YOUR ASSIGNMENT >>
From the entries below, copy out all lines holding "Notation".

(Saved data entries)
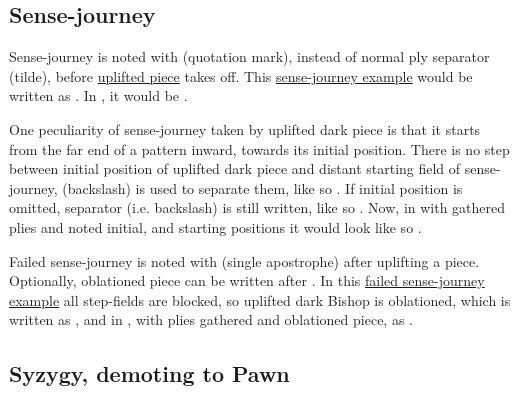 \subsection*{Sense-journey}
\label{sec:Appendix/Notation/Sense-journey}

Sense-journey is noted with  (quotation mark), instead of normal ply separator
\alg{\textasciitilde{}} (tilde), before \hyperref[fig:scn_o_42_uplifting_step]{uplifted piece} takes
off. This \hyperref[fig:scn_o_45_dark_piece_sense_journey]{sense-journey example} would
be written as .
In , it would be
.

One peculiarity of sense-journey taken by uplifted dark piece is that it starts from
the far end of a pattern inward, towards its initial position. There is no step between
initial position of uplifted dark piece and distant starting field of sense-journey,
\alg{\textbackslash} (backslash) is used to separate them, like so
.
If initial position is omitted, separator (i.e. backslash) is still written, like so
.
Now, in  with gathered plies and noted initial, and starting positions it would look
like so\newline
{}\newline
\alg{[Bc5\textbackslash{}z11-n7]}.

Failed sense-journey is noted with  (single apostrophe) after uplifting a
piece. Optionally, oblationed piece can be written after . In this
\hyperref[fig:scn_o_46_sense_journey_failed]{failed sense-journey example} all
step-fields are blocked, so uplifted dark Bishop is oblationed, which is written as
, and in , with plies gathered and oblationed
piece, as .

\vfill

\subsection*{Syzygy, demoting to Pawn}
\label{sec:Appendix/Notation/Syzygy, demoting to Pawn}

...

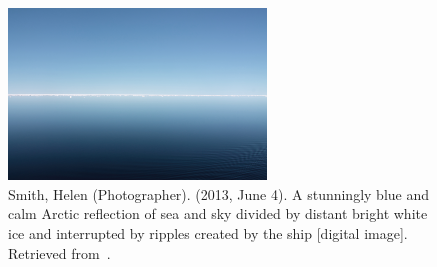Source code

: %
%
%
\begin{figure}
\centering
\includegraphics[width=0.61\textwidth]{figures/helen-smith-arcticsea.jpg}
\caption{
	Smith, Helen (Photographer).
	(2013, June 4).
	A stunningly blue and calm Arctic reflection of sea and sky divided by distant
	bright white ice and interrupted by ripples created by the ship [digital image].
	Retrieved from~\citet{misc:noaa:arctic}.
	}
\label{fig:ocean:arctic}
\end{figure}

WRITTEN RESPONSE >>
\label{sec:Appendix/Notation/Sense-journey}
\label{sec:Appendix/Notation/Syzygy, demoting to Pawn}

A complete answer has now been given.